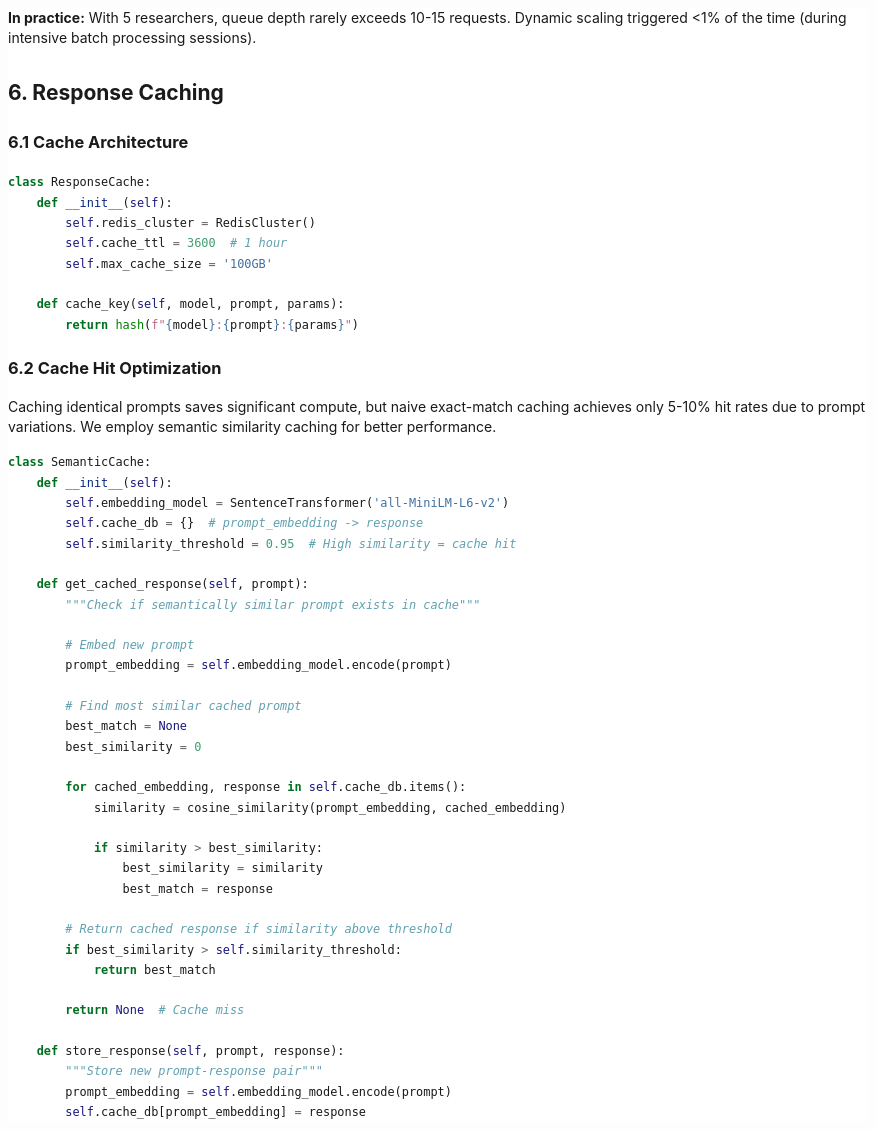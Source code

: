 **In practice:** With 5 researchers, queue depth rarely exceeds 10-15 requests. Dynamic scaling triggered <1% of the time (during intensive batch processing sessions).

## 6. Response Caching

### 6.1 Cache Architecture

```python
class ResponseCache:
    def __init__(self):
        self.redis_cluster = RedisCluster()
        self.cache_ttl = 3600  # 1 hour
        self.max_cache_size = '100GB'

    def cache_key(self, model, prompt, params):
        return hash(f"{model}:{prompt}:{params}")
```

### 6.2 Cache Hit Optimization

Caching identical prompts saves significant compute, but naive exact-match caching achieves only 5-10% hit rates due to prompt variations. We employ semantic similarity caching for better performance.

```python
class SemanticCache:
    def __init__(self):
        self.embedding_model = SentenceTransformer('all-MiniLM-L6-v2')
        self.cache_db = {}  # prompt_embedding -> response
        self.similarity_threshold = 0.95  # High similarity = cache hit

    def get_cached_response(self, prompt):
        """Check if semantically similar prompt exists in cache"""

        # Embed new prompt
        prompt_embedding = self.embedding_model.encode(prompt)

        # Find most similar cached prompt
        best_match = None
        best_similarity = 0

        for cached_embedding, response in self.cache_db.items():
            similarity = cosine_similarity(prompt_embedding, cached_embedding)

            if similarity > best_similarity:
                best_similarity = similarity
                best_match = response

        # Return cached response if similarity above threshold
        if best_similarity > self.similarity_threshold:
            return best_match

        return None  # Cache miss

    def store_response(self, prompt, response):
        """Store new prompt-response pair"""
        prompt_embedding = self.embedding_model.encode(prompt)
        self.cache_db[prompt_embedding] = response
```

YOUR OBJECTIVE:
Whenever the word "None" shows up in a line of the entries, list that line.

OUTPUT OF THE TASK:
        best_match = None
        return None  # Cache miss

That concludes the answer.